Input for this task below:
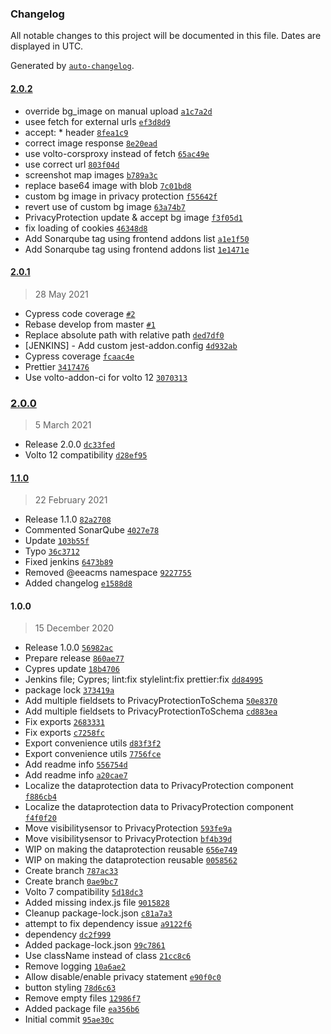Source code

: ### Changelog

All notable changes to this project will be documented in this file. Dates are displayed in UTC.

Generated by [`auto-changelog`](https://github.com/CookPete/auto-changelog).

#### [2.0.2](https://github.com/eea/volto-embed/compare/2.0.1...2.0.2)

- override bg_image on manual upload [`a1c7a2d`](https://github.com/eea/volto-embed/commit/a1c7a2d7986ebf9ca4b1e73461b58fde196472af)
- usee fetch for external urls [`ef3d8d9`](https://github.com/eea/volto-embed/commit/ef3d8d9f63dc1bde66c0fdf42356349e759f4bb4)
- accept: * header [`8fea1c9`](https://github.com/eea/volto-embed/commit/8fea1c995270f534bdee11e37d6ae0be687a49c7)
- correct image response [`8e20ead`](https://github.com/eea/volto-embed/commit/8e20ead146e834af5bfd644c05cf1f2c344134be)
- use volto-corsproxy instead of fetch [`65ac49e`](https://github.com/eea/volto-embed/commit/65ac49ec7ecfaf7f4a9c0e1af6c929782ec6c150)
- use correct url [`803f04d`](https://github.com/eea/volto-embed/commit/803f04d53193047545c56b797c62e50a933d4f74)
- screenshot map images [`b789a3c`](https://github.com/eea/volto-embed/commit/b789a3ccb12b27462b666e8181b8f34be8b125d9)
- replace base64 image with blob [`7c01bd8`](https://github.com/eea/volto-embed/commit/7c01bd87f73e45417cc73ff983fb5e17761c4941)
- custom bg image in privacy protection [`f55642f`](https://github.com/eea/volto-embed/commit/f55642f1f1b7b6601cb4adef2993c0845e2c74b2)
- revert use of custom bg image [`63a74b7`](https://github.com/eea/volto-embed/commit/63a74b7e671d85b602b0190c7a18e6d6ad71341b)
- PrivacyProtection update & accept bg image [`f3f05d1`](https://github.com/eea/volto-embed/commit/f3f05d1d21fc88b90de3f68a995242b6c359e03a)
- fix loading of cookies [`46348d8`](https://github.com/eea/volto-embed/commit/46348d8321b4633a3d5fdcbfb2c4f01912d7ed2a)
- Add Sonarqube tag using frontend addons list [`a1e1f50`](https://github.com/eea/volto-embed/commit/a1e1f50db8a1ebc11261c3a24c39687c00ca7eea)
- Add Sonarqube tag using frontend addons list [`1e1471e`](https://github.com/eea/volto-embed/commit/1e1471ebab5ba6e5bf0c231ddd0de94d8fe6c846)

#### [2.0.1](https://github.com/eea/volto-embed/compare/2.0.0...2.0.1)

> 28 May 2021

- Cypress code coverage [`#2`](https://github.com/eea/volto-embed/pull/2)
- Rebase develop from master [`#1`](https://github.com/eea/volto-embed/pull/1)
- Replace absolute path with relative path [`ded7df0`](https://github.com/eea/volto-embed/commit/ded7df09f0fbb2bbacd3aaaf63eebd9be1385d84)
- [JENKINS] - Add custom jest-addon.config [`4d932ab`](https://github.com/eea/volto-embed/commit/4d932ab75b8b2cf57f3ab52132069197724280f2)
- Cypress coverage [`fcaac4e`](https://github.com/eea/volto-embed/commit/fcaac4e1341c43ec9a2c5319dafbfbad17366469)
- Prettier [`3417476`](https://github.com/eea/volto-embed/commit/3417476401f56a85f24d7a61ed443b7618ce78c1)
- Use volto-addon-ci for volto 12 [`3070313`](https://github.com/eea/volto-embed/commit/3070313417d60e50337afddd14ea84d6f841b596)

### [2.0.0](https://github.com/eea/volto-embed/compare/1.1.0...2.0.0)

> 5 March 2021

- Release 2.0.0 [`dc33fed`](https://github.com/eea/volto-embed/commit/dc33fed8c5a9b2c8c08eed5a7b69df9bd891e9f3)
- Volto 12 compatibility [`d28ef95`](https://github.com/eea/volto-embed/commit/d28ef95b3f847244adde63fc47ea3c9de17703ab)

#### [1.1.0](https://github.com/eea/volto-embed/compare/1.0.0...1.1.0)

> 22 February 2021

- Release 1.1.0 [`82a2708`](https://github.com/eea/volto-embed/commit/82a2708510eddce42599c10bb6c3a0401d2facf6)
- Commented SonarQube [`4027e78`](https://github.com/eea/volto-embed/commit/4027e7855f9f0c1f28fe3b98f2f221150b71a49b)
- Update [`103b55f`](https://github.com/eea/volto-embed/commit/103b55f5b7cab2d01ec038bd221550e4ac691ef6)
- Typo [`36c3712`](https://github.com/eea/volto-embed/commit/36c3712f91c65bddfdf35ff7c39d31383baa66d8)
- Fixed jenkins [`6473b89`](https://github.com/eea/volto-embed/commit/6473b8973dfe6cb729ac6b03bd5ef449d4344801)
- Removed @eeacms namespace [`9227755`](https://github.com/eea/volto-embed/commit/9227755ecdb07d1480586a6413d6616f003f2bd8)
- Added changelog [`e1588d8`](https://github.com/eea/volto-embed/commit/e1588d809ca79518b8021f003e4edb95615b15ab)

#### 1.0.0

> 15 December 2020

- Release 1.0.0 [`56982ac`](https://github.com/eea/volto-embed/commit/56982ac27cabb7b3389a8d9ac013cf82fa125473)
- Prepare release [`860ae77`](https://github.com/eea/volto-embed/commit/860ae7742a8aa9ef3dbe38a5c03cca631cff41da)
- Cypres update [`18b4706`](https://github.com/eea/volto-embed/commit/18b4706ebc4b7830c016eba617f7afa7c57e2152)
- Jenkins file; Cypres; lint:fix stylelint:fix prettier:fix [`dd84995`](https://github.com/eea/volto-embed/commit/dd84995f5f0000a1e4d5445f91d5f31e45a3e8af)
- package lock [`373419a`](https://github.com/eea/volto-embed/commit/373419a34e7984bcad67757cea0085a990ac26fe)
- Add multiple fieldsets to PrivacyProtectionToSchema [`50e8370`](https://github.com/eea/volto-embed/commit/50e83703881cf5706c1431afbac8197b640db443)
- Add multiple fieldsets to PrivacyProtectionToSchema [`cd883ea`](https://github.com/eea/volto-embed/commit/cd883ea49993877df7198580410d9754e1f055cc)
- Fix exports [`2683331`](https://github.com/eea/volto-embed/commit/2683331402f5f3199ea8d6851b9d7a0fe4aeb8c0)
- Fix exports [`c7258fc`](https://github.com/eea/volto-embed/commit/c7258fc71e203dccf0a636dd7eb770a877609067)
- Export convenience utils [`d83f3f2`](https://github.com/eea/volto-embed/commit/d83f3f2aea4c3ed459f33f8ee55ab33964f2369a)
- Export convenience utils [`7756fce`](https://github.com/eea/volto-embed/commit/7756fce4955bffb0dfd8dc395368c372254e8e96)
- Add readme info [`556754d`](https://github.com/eea/volto-embed/commit/556754d69895387d17680414d4e6c26880e5608b)
- Add readme info [`a20cae7`](https://github.com/eea/volto-embed/commit/a20cae7cf5be7546099eff74402fbf4d34898776)
- Localize the dataprotection data to PrivacyProtection component [`f886cb4`](https://github.com/eea/volto-embed/commit/f886cb4711b51832a9764084b6517c377a983d9c)
- Localize the dataprotection data to PrivacyProtection component [`f4f0f20`](https://github.com/eea/volto-embed/commit/f4f0f2027099d2f7e92978e978218c35c752afdc)
- Move visibilitysensor to PrivacyProtection [`593fe9a`](https://github.com/eea/volto-embed/commit/593fe9a723de60245907bc9e1c5a9927e001c14d)
- Move visibilitysensor to PrivacyProtection [`bf4b39d`](https://github.com/eea/volto-embed/commit/bf4b39d9028e3c2af8e522b81ffc821da13fbeb4)
- WIP on making the dataprotection reusable [`656e749`](https://github.com/eea/volto-embed/commit/656e7490332176a8fb8612c423132795fecc4ae2)
- WIP on making the dataprotection reusable [`0058562`](https://github.com/eea/volto-embed/commit/00585628d94cb1d5cd26b80d48b0575939acbe13)
- Create branch [`787ac33`](https://github.com/eea/volto-embed/commit/787ac336476390da10005fd8540263d25e54e766)
- Create branch [`0ae9bc7`](https://github.com/eea/volto-embed/commit/0ae9bc78d15d05955078de17b11b952cddef1a23)
- Volto 7 compatibility [`5d18dc3`](https://github.com/eea/volto-embed/commit/5d18dc31deb70af5d37ec580795f35acfe13a3b5)
- Added missing index.js file [`9015828`](https://github.com/eea/volto-embed/commit/901582891981f54105d1d5eac36a348f2f0ebe38)
- Cleanup package-lock.json [`c81a7a3`](https://github.com/eea/volto-embed/commit/c81a7a306a7cdd5a8b941eeb613eb288c0e4c6ab)
- attempt to fix dependency issue [`a9122f6`](https://github.com/eea/volto-embed/commit/a9122f6d7d959e0049a30d1eb8cdef1b7c5ff4b4)
- dependency [`dc2f999`](https://github.com/eea/volto-embed/commit/dc2f999c4e62742bb831727550d9954d205bce62)
- Added package-lock.json [`99c7861`](https://github.com/eea/volto-embed/commit/99c7861da4f5da7e0be1d5407a7e8d1f560eba60)
- Use className instead of class [`21cc8c6`](https://github.com/eea/volto-embed/commit/21cc8c691cdc3d8f3d2d296fe493b089625c99fa)
- Remove logging [`10a6ae2`](https://github.com/eea/volto-embed/commit/10a6ae2139784dd7e10109b718599c8b1fe4b6d3)
- Allow disable/enable privacy statement [`e90f0c0`](https://github.com/eea/volto-embed/commit/e90f0c0555913f3196a8d35161fbd4c5da522263)
- button styling [`78d6c63`](https://github.com/eea/volto-embed/commit/78d6c6315d1ae39e484d7d5cac29a3f75143a5a8)
- Remove empty files [`12986f7`](https://github.com/eea/volto-embed/commit/12986f7d03afdc2fe00fa4552cff8a3df220f2d6)
- Added package file [`ea356b6`](https://github.com/eea/volto-embed/commit/ea356b6a63ec92cd1ba048f0cb562394a641a5c9)
- Initial commit [`95ae30c`](https://github.com/eea/volto-embed/commit/95ae30c5bbed925c0de100e77b312d5d957224a4)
End of Input for this task.
Print every line from the one that contains "- Remove logging" to the end of the records, exactly as written, and nothing more.

Expected answer =
- Remove logging [`10a6ae2`](https://github.com/eea/volto-embed/commit/10a6ae2139784dd7e10109b718599c8b1fe4b6d3)
- Allow disable/enable privacy statement [`e90f0c0`](https://github.com/eea/volto-embed/commit/e90f0c0555913f3196a8d35161fbd4c5da522263)
- button styling [`78d6c63`](https://github.com/eea/volto-embed/commit/78d6c6315d1ae39e484d7d5cac29a3f75143a5a8)
- Remove empty files [`12986f7`](https://github.com/eea/volto-embed/commit/12986f7d03afdc2fe00fa4552cff8a3df220f2d6)
- Added package file [`ea356b6`](https://github.com/eea/volto-embed/commit/ea356b6a63ec92cd1ba048f0cb562394a641a5c9)
- Initial commit [`95ae30c`](https://github.com/eea/volto-embed/commit/95ae30c5bbed925c0de100e77b312d5d957224a4)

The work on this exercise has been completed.